Information given Start Marker

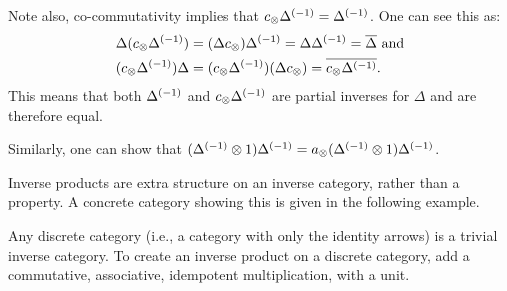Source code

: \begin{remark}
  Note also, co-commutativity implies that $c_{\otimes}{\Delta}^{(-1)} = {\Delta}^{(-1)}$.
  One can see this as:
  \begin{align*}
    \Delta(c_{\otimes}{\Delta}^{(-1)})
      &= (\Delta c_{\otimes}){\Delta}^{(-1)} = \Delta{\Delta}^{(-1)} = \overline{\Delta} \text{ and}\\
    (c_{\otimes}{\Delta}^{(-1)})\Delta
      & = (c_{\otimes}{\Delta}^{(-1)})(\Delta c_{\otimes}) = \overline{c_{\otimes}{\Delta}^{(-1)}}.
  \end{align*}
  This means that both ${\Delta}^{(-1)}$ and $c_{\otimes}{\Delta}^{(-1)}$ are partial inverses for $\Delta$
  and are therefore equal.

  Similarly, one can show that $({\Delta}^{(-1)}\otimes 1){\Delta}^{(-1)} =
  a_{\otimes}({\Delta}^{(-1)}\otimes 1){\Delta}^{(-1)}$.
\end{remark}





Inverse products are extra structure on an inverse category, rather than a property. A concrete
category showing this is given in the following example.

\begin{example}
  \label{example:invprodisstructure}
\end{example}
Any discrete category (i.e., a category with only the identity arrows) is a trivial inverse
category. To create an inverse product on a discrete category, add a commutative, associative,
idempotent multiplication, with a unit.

Information given End Marker
Information given Start Marker

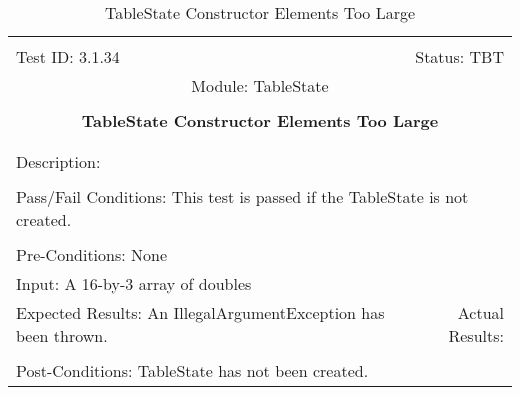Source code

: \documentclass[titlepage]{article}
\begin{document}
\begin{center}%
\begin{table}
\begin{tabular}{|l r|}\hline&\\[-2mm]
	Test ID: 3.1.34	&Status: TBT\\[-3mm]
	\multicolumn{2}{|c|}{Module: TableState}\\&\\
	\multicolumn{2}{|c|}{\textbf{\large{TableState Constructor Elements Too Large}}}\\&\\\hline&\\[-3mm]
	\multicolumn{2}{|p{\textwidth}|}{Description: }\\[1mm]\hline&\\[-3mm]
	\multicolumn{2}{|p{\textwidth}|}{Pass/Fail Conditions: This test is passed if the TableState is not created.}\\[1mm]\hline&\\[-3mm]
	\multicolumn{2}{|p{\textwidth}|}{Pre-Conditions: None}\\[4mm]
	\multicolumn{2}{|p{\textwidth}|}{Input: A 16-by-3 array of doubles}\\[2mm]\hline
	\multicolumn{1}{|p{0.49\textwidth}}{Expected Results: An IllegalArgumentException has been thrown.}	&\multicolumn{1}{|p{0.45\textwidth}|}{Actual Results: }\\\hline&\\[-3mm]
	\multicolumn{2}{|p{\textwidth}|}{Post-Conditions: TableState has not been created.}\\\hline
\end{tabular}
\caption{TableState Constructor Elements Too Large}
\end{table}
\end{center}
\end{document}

Information given End Marker

Your reply must consist of one number, the count of lines in the entries that hold "Conditions".

3